Print all of the data exactly.

________________________________________

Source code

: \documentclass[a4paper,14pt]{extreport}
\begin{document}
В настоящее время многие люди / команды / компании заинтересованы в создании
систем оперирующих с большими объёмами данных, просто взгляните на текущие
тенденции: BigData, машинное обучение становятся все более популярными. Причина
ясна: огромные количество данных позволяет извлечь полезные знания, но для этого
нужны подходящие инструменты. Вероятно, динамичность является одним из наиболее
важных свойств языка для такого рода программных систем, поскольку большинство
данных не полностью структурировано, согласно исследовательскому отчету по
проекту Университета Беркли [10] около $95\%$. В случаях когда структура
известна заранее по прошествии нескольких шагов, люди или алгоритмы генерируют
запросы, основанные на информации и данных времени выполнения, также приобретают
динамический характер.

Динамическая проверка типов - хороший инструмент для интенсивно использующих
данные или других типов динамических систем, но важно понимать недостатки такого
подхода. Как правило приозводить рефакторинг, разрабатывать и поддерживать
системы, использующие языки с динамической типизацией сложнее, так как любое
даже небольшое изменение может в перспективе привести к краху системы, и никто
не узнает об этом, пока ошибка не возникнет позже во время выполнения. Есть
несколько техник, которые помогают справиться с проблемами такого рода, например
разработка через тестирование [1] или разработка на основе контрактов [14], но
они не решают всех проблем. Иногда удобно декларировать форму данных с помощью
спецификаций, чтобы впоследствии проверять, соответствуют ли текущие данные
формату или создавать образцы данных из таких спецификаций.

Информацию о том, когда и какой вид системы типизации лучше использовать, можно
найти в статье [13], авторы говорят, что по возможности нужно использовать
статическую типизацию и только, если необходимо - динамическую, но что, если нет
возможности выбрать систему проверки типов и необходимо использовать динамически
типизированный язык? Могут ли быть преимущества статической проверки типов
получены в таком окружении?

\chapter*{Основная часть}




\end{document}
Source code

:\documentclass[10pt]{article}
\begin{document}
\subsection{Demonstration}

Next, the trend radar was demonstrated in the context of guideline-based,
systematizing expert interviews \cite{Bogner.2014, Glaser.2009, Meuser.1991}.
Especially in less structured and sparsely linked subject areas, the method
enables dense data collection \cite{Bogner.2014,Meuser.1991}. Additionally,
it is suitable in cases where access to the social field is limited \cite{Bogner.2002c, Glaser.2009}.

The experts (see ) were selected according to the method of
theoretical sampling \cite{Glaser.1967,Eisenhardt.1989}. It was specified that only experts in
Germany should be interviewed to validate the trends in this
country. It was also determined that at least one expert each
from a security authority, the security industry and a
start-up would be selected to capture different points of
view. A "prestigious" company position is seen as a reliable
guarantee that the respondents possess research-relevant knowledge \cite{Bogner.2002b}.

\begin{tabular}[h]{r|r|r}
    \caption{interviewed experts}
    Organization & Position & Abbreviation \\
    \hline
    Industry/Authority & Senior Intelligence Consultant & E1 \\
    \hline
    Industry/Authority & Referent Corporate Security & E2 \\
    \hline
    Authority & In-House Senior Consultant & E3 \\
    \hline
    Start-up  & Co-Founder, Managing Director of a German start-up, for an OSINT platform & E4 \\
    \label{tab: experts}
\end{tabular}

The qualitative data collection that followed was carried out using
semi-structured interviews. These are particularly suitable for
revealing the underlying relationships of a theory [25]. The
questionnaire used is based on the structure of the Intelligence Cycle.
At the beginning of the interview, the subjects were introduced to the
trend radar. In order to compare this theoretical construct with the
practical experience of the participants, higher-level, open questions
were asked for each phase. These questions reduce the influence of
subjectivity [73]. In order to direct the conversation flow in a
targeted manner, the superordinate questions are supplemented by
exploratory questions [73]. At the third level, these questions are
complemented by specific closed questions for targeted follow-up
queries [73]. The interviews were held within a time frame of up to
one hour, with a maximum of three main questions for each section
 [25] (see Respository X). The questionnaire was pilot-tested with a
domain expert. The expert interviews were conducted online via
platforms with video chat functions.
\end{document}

________________________________________

Solution to this task
Source code

: \documentclass[a4paper,14pt]{extreport}
\begin{document}
В настоящее время многие люди / команды / компании заинтересованы в создании
систем оперирующих с большими объёмами данных, просто взгляните на текущие
тенденции: BigData, машинное обучение становятся все более популярными. Причина
ясна: огромные количество данных позволяет извлечь полезные знания, но для этого
нужны подходящие инструменты. Вероятно, динамичность является одним из наиболее
важных свойств языка для такого рода программных систем, поскольку большинство
данных не полностью структурировано, согласно исследовательскому отчету по
проекту Университета Беркли [10] около $95\%$. В случаях когда структура
известна заранее по прошествии нескольких шагов, люди или алгоритмы генерируют
запросы, основанные на информации и данных времени выполнения, также приобретают
динамический характер.

Динамическая проверка типов - хороший инструмент для интенсивно использующих
данные или других типов динамических систем, но важно понимать недостатки такого
подхода. Как правило приозводить рефакторинг, разрабатывать и поддерживать
системы, использующие языки с динамической типизацией сложнее, так как любое
даже небольшое изменение может в перспективе привести к краху системы, и никто
не узнает об этом, пока ошибка не возникнет позже во время выполнения. Есть
несколько техник, которые помогают справиться с проблемами такого рода, например
разработка через тестирование [1] или разработка на основе контрактов [14], но
они не решают всех проблем. Иногда удобно декларировать форму данных с помощью
спецификаций, чтобы впоследствии проверять, соответствуют ли текущие данные
формату или создавать образцы данных из таких спецификаций.

Информацию о том, когда и какой вид системы типизации лучше использовать, можно
найти в статье [13], авторы говорят, что по возможности нужно использовать
статическую типизацию и только, если необходимо - динамическую, но что, если нет
возможности выбрать систему проверки типов и необходимо использовать динамически
типизированный язык? Могут ли быть преимущества статической проверки типов
получены в таком окружении?

\chapter*{Основная часть}




\end{document}
Source code

:\documentclass[10pt]{article}
\begin{document}
\subsection{Demonstration}

Next, the trend radar was demonstrated in the context of guideline-based,
systematizing expert interviews \cite{Bogner.2014, Glaser.2009, Meuser.1991}.
Especially in less structured and sparsely linked subject areas, the method
enables dense data collection \cite{Bogner.2014,Meuser.1991}. Additionally,
it is suitable in cases where access to the social field is limited \cite{Bogner.2002c, Glaser.2009}.

The experts (see ) were selected according to the method of
theoretical sampling \cite{Glaser.1967,Eisenhardt.1989}. It was specified that only experts in
Germany should be interviewed to validate the trends in this
country. It was also determined that at least one expert each
from a security authority, the security industry and a
start-up would be selected to capture different points of
view. A "prestigious" company position is seen as a reliable
guarantee that the respondents possess research-relevant knowledge \cite{Bogner.2002b}.

\begin{tabular}[h]{r|r|r}
    \caption{interviewed experts}
    Organization & Position & Abbreviation \\
    \hline
    Industry/Authority & Senior Intelligence Consultant & E1 \\
    \hline
    Industry/Authority & Referent Corporate Security & E2 \\
    \hline
    Authority & In-House Senior Consultant & E3 \\
    \hline
    Start-up  & Co-Founder, Managing Director of a German start-up, for an OSINT platform & E4 \\
    \label{tab: experts}
\end{tabular}

The qualitative data collection that followed was carried out using
semi-structured interviews. These are particularly suitable for
revealing the underlying relationships of a theory [25]. The
questionnaire used is based on the structure of the Intelligence Cycle.
At the beginning of the interview, the subjects were introduced to the
trend radar. In order to compare this theoretical construct with the
practical experience of the participants, higher-level, open questions
were asked for each phase. These questions reduce the influence of
subjectivity [73]. In order to direct the conversation flow in a
targeted manner, the superordinate questions are supplemented by
exploratory questions [73]. At the third level, these questions are
complemented by specific closed questions for targeted follow-up
queries [73]. The interviews were held within a time frame of up to
one hour, with a maximum of three main questions for each section
 [25] (see Respository X). The questionnaire was pilot-tested with a
domain expert. The expert interviews were conducted online via
platforms with video chat functions.
\end{document}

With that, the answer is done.